Bulk Embedding Ingestion

Load embeddings at scale using ApertureDB's ParallelLoader. This notebook downloads the Cookbook dataset (20 dishes), generates text embeddings with sentence-transformers, and ingests them in parallel.

Connect to ApertureDB

Option A: ApertureDB Cloud (recommended)
Sign up for a free 30-day trial.

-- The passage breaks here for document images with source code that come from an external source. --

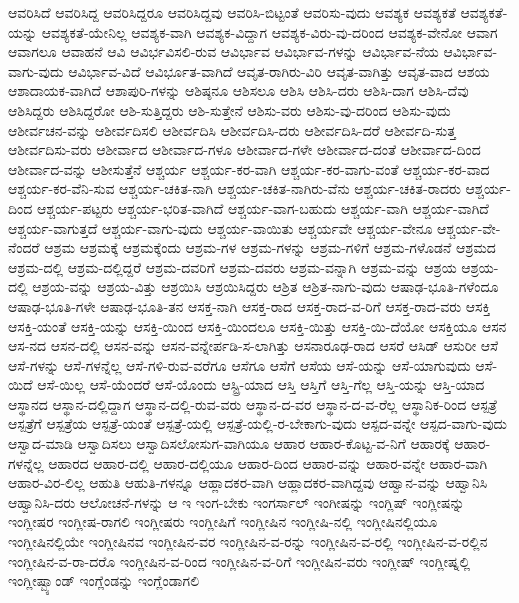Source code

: {ಆವರಿಸಿದೆ
ಆವರಿಸಿದ್ದ
ಆವರಿಸಿದ್ದರೂ
ಆವರಿಸಿದ್ದವು
ಆವರಿಸಿ-ಬಿಟ್ಟಂತೆ
ಆವರಿಸು-ವುದು
ಆವಶ್ಯಕ
ಆವಶ್ಯಕತೆ
ಆವಶ್ಯಕತೆ-ಯನ್ನು
ಆವಶ್ಯಕತೆ-ಯೇನಿಲ್ಲ
ಆವಶ್ಯಕ-ವಾಗಿ
ಆವಶ್ಯಕ-ವಿದ್ದಾಗ
ಆವಶ್ಯಕ-ವಿರು-ವು-ದರಿಂದ
ಆವಶ್ಯಕ-ವೇನೋ
ಆವಾಗ
ಆವಾಗಲೂ
ಆವಾಹನೆ
ಆವಿ
ಆವಿರ್ಭವಿಸಲಿ-ರುವ
ಆವಿರ್ಭಾವ
ಆವಿರ್ಭಾವ-ಗಳನ್ನು
ಆವಿರ್ಭಾವ-ನೆಯ
ಆವಿರ್ಭಾವ-ವಾಗು-ವುದು
ಆವಿರ್ಭಾವ-ವಿದೆ
ಆವಿರ್ಭೂತ-ವಾಗಿದೆ
ಆವೃತ-ರಾಗಿರು-ವಿರಿ
ಆವೃತ-ವಾಗಿತ್ತು
ಆವೃತ-ವಾದ
ಆಶಯ
ಆಶಾದಾಯಕ-ವಾಗಿದೆ
ಆಶಾಪುರಿ-ಗಳನ್ನು
ಆಶಿಷ್ಠನೂ
ಆಶಿಸಲೂ
ಆಶಿಸಿ
ಆಶಿಸಿ-ದರು
ಆಶಿಸಿ-ದಾಗ
ಆಶಿಸಿ-ದೆವು
ಆಶಿಸಿದ್ದರು
ಆಶಿಸಿದ್ದರೋ
ಆಶಿ-ಸುತ್ತಿದ್ದರು
ಆಶಿ-ಸುತ್ತೇನೆ
ಆಶಿಸು-ವರು
ಆಶಿಸು-ವು-ದರಿಂದ
ಆಶಿಸು-ವುದು
ಆಶೀರ್ವಚನ-ವನ್ನು
ಆಶೀರ್ವದಿಸಲಿ
ಆಶೀರ್ವದಿಸಿ
ಆಶೀರ್ವದಿಸಿ-ದರು
ಆಶೀರ್ವದಿಸಿ-ದರೆ
ಆಶೀರ್ವದಿ-ಸುತ್ತ
ಆಶೀರ್ವದಿಸು-ವರು
ಆಶೀರ್ವಾದ
ಆಶೀರ್ವಾದ-ಗಳೂ
ಆಶೀರ್ವಾದ-ಗಳೇ
ಆಶೀರ್ವಾದ-ದಂತೆ
ಆಶೀರ್ವಾದ-ದಿಂದ
ಆಶೀರ್ವಾದ-ವನ್ನು
ಆಶೀಸುತ್ತೆನೆ
ಆಶ್ಚರ್ಯ
ಆಶ್ಚರ್ಯ-ಕರ-ವಾಗಿ
ಆಶ್ಚರ್ಯ-ಕರ-ವಾಗು-ವಂತೆ
ಆಶ್ಚರ್ಯ-ಕರ-ವಾದ
ಆಶ್ಚರ್ಯ-ಕರ-ವೆನಿ-ಸುವ
ಆಶ್ಚರ್ಯ-ಚಕಿತ-ನಾಗಿ
ಆಶ್ಚರ್ಯ-ಚಕಿತ-ನಾಗಿರು-ವೆನು
ಆಶ್ಚರ್ಯ-ಚಕಿತ-ರಾದರು
ಆಶ್ಚರ್ಯ-ದಿಂದ
ಆಶ್ಚರ್ಯ-ಪಟ್ಟರು
ಆಶ್ಚರ್ಯ-ಭರಿತ-ವಾಗಿದೆ
ಆಶ್ಚರ್ಯ-ವಾಗ-ಬಹುದು
ಆಶ್ಚರ್ಯ-ವಾಗಿ
ಆಶ್ಚರ್ಯ-ವಾಗಿದೆ
ಆಶ್ಚರ್ಯ-ವಾಗುತ್ತದೆ
ಆಶ್ಚರ್ಯ-ವಾಗು-ವುದು
ಆಶ್ಚರ್ಯ-ವಾಯಿತು
ಆಶ್ಚರ್ಯವೇ
ಆಶ್ಚರ್ಯ-ವೇನೂ
ಆಶ್ಚರ್ಯ-ವೇ-ನೆಂದರೆ
ಆಶ್ರಮ
ಆಶ್ರಮಕ್ಕೆ
ಆಶ್ರಮಕ್ಕೆಂದು
ಆಶ್ರಮ-ಗಳ
ಆಶ್ರಮ-ಗಳನ್ನು
ಆಶ್ರಮ-ಗಳಿಗೆ
ಆಶ್ರಮ-ಗಳೊಡನೆ
ಆಶ್ರಮದ
ಆಶ್ರಮ-ದಲ್ಲಿ
ಆಶ್ರಮ-ದಲ್ಲಿದ್ದರೆ
ಆಶ್ರಮ-ದವರಿಗೆ
ಆಶ್ರಮ-ದವರು
ಆಶ್ರಮ-ವನ್ನಾಗಿ
ಆಶ್ರಮ-ವನ್ನು
ಆಶ್ರಯ
ಆಶ್ರಯ-ದಲ್ಲಿ
ಆಶ್ರಯ-ವನ್ನು
ಆಶ್ರಯ-ವಿತ್ತು
ಆಶ್ರಯಿಸಿ
ಆಶ್ರಯಿಸಿದ್ದರು
ಆಶ್ರಿತ
ಆಶ್ರಿತ-ನಾಗು-ವುದು
ಆಷಾಢ-ಭೂತಿ-ಗಳೆಂದೂ
ಆಷಾಢ-ಭೂತಿ-ಗಳೇ
ಆಷಾಢ-ಭೂತಿ-ತನ
ಆಸಕ್ತ-ನಾಗಿ
ಆಸಕ್ತ-ರಾದ
ಆಸಕ್ತ-ರಾದ-ವ-ರಿಗೆ
ಆಸಕ್ತ-ರಾದ-ವರು
ಆಸಕ್ತಿ
ಆಸಕ್ತಿ-ಯಂತೆ
ಆಸಕ್ತಿ-ಯನ್ನು
ಆಸಕ್ತಿ-ಯಿಂದ
ಆಸಕ್ತಿ-ಯಿಂದಲೂ
ಆಸಕ್ತಿ-ಯಿತ್ತು
ಆಸಕ್ತಿ-ಯಿ-ದೆಯೋ
ಆಸಕ್ತಿಯೂ
ಆಸನ
ಆಸ-ನದ
ಆಸನ-ದಲ್ಲಿ
ಆಸನ-ವನ್ನು
ಆಸನ-ವನ್ನೇರ್ಪಡಿ-ಸ-ಲಾಗಿತ್ತು
ಆಸನಾರೂಢ-ರಾದ
ಆಸರೆ
ಆಸಿಡ್
ಆಸುರೀ
ಆಸೆ
ಆಸೆ-ಗಳನ್ನು
ಆಸೆ-ಗಳನ್ನೆಲ್ಲ
ಆಸೆ-ಗಳಿ-ರುವ-ವರೆಗೂ
ಆಸೆಗೂ
ಆಸೆಗೆ
ಆಸೆಯ
ಆಸೆ-ಯನ್ನು
ಆಸೆ-ಯಾಗುವುದು
ಆಸೆ-ಯಿದೆ
ಆಸೆ-ಯಿಲ್ಲ
ಆಸೆ-ಯೆಂದರೆ
ಆಸೆ-ಯೊಂದು
ಆಸ್ಟ್ರಿ-ಯಾದ
ಆಸ್ತಿ
ಆಸ್ತಿಗೆ
ಆಸ್ತಿ-ಗೆಲ್ಲ
ಆಸ್ತಿ-ಯನ್ನು
ಆಸ್ತಿ-ಯಾದ
ಆಸ್ಥಾನದ
ಆಸ್ಥಾನ-ದಲ್ಲಿದ್ದಾಗ
ಆಸ್ಥಾನ-ದಲ್ಲಿ-ರುವ-ವರು
ಆಸ್ಥಾನ-ದ-ವರ
ಆಸ್ಥಾನ-ದ-ವ-ರೆಲ್ಲ
ಆಸ್ಥಾನಿಕ-ರಿಂದ
ಆಸ್ಪತ್ರೆ
ಆಸ್ಪತ್ರೆಗೆ
ಆಸ್ಪತ್ರೆಯ
ಆಸ್ಪತ್ರೆ-ಯಂತೆ
ಆಸ್ಪತ್ರೆ-ಯಲ್ಲಿ
ಆಸ್ಪತ್ರೆ-ಯಲ್ಲಿ-ರ-ಬೇಕಾಗು-ವುದು
ಆಸ್ಪದ-ವನ್ನೇ
ಆಸ್ಪದ-ವಾಗು-ವುದು
ಆಸ್ವಾದ-ಮಾಡಿ
ಆಸ್ವಾದಿಸಲು
ಆಸ್ವಾದಿಸಲೋಸುಗ-ವಾಗಿಯೂ
ಆಹಾರ
ಆಹಾರ-ಕೊಟ್ಟ-ವ-ನಿಗೆ
ಆಹಾರಕ್ಕೆ
ಆಹಾರ-ಗಳನ್ನೆಲ್ಲ
ಆಹಾರದ
ಆಹಾರ-ದಲ್ಲಿ
ಆಹಾರ-ದಲ್ಲಿಯೂ
ಆಹಾರ-ದಿಂದ
ಆಹಾರ-ವನ್ನು
ಆಹಾರ-ವನ್ನೇ
ಆಹಾರ-ವಾಗಿ
ಆಹಾರ-ವಿರ-ಲಿಲ್ಲ
ಆಹುತಿ
ಆಹುತಿ-ಗಳನ್ನೂ
ಆಹ್ಲಾದಕರ-ವಾಗಿ
ಆಹ್ಲಾದಕರ-ವಾಗಿದ್ದವು
ಆಹ್ವಾನ-ವನ್ನು
ಆಹ್ವಾನಿಸಿ
ಆಹ್ವಾನಿಸಿ-ದರು
ಆಲೋಚನೆ-ಗಳನ್ನು
ಆ
ಇ
ಇಂಗ-ಬೇಕು
ಇಂಗರ್ಸಾಲ್
ಇಂಗೀಷನ್ನು
ಇಂಗ್ಲಿಷ್
ಇಂಗ್ಲೀಷನ್ನು
ಇಂಗ್ಲೀಷರ
ಇಂಗ್ಲೀಷ-ರಾಗಲಿ
ಇಂಗ್ಲೀಷರು
ಇಂಗ್ಲೀಷಿಗೆ
ಇಂಗ್ಲೀಷಿನ
ಇಂಗ್ಲೀಷಿ-ನಲ್ಲಿ
ಇಂಗ್ಲೀಷಿನಲ್ಲಿಯೂ
ಇಂಗ್ಲೀಷಿನಲ್ಲಿಯೇ
ಇಂಗ್ಲೀಷಿನವ
ಇಂಗ್ಲೀಷಿನ-ವರ
ಇಂಗ್ಲೀಷಿನ-ವ-ರನ್ನು
ಇಂಗ್ಲೀಷಿನ-ವ-ರಲ್ಲಿ
ಇಂಗ್ಲೀಷಿನ-ವ-ರಲ್ಲಿನ
ಇಂಗ್ಲೀಷಿನ-ವ-ರಾ-ದರೊ
ಇಂಗ್ಲೀಷಿನ-ವ-ರಿಂದ
ಇಂಗ್ಲೀಷಿನ-ವ-ರಿಗೆ
ಇಂಗ್ಲೀಷಿನ-ವರು
ಇಂಗ್ಲೀಷ್
ಇಂಗ್ಲೀಷ್ನಲ್ಲಿ
ಇಂಗ್ಲೀಷ್ಬ್ಯಾಂಡ್
ಇಂಗ್ಲೆಂಡನ್ನು
ಇಂಗ್ಲೆಂಡಾಗಲಿ
}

Get your key from Connect > Generate API Key, add it to a .env file in this directory:

APERTUREDB_KEY=your_key_here

Option B: Community Edition (local Docker)
Run this in a terminal before starting the notebook:

docker run -d --name aperturedb \
  -p 55555:55555 -e ADB_MASTER_KEY=admin -e ADB_FORCE_SSL=false \
  aperturedata/aperturedb-community

See client configuration options for all connection methods and server setup options for deployment choices.

%pip install --upgrade --quiet aperturedb python-dotenv sentence-transformers pandas

# Option A: ApertureDB Cloud
from dotenv import load_dotenv
load_dotenv()  # loads APERTUREDB_KEY from .env into the environment

True

# Option B: Community Edition (local Docker)
# !adb config create localdb --active \
#     --host localhost --port 55555 \
#     --username admin --password admin \
#     --no-use-ssl --no-interactive

from aperturedb.CommonLibrary import create_connector

client = create_connector()
response, _ = client.query([{"GetStatus": {}}])
client.print_last_response()

[
    {
        "GetStatus": {
            "info": "OK",
            "status": 0,
            "system": "ApertureDB",
            "version": "0.19.6"
        }
    }
]

Load Dataset and Generate Embeddings

We combine dish_name and caption into a single description, then embed with all-MiniLM-L6-v2 (384-dimensional, CPU-friendly).

import pandas as pd
import numpy as np
from sentence_transformers import SentenceTransformer

dishes = pd.read_csv(
    "https://raw.githubusercontent.com/aperture-data/Cookbook/refs/heads/main/images.adb.csv"
)
dishes["description"] = dishes["dish_name"] + " - " + dishes["caption"]
print(f"Loaded {len(dishes)} dishes")

model = SentenceTransformer("all-MiniLM-L6-v2")
embeddings = model.encode(dishes["description"].tolist(), normalize_embeddings=True)
print(f"Embedding shape: {embeddings.shape}")

Loaded 20 dishes
``````output
Warning: You are sending unauthenticated requests to the HF Hub. Please set a HF_TOKEN to enable higher rate limits and faster downloads.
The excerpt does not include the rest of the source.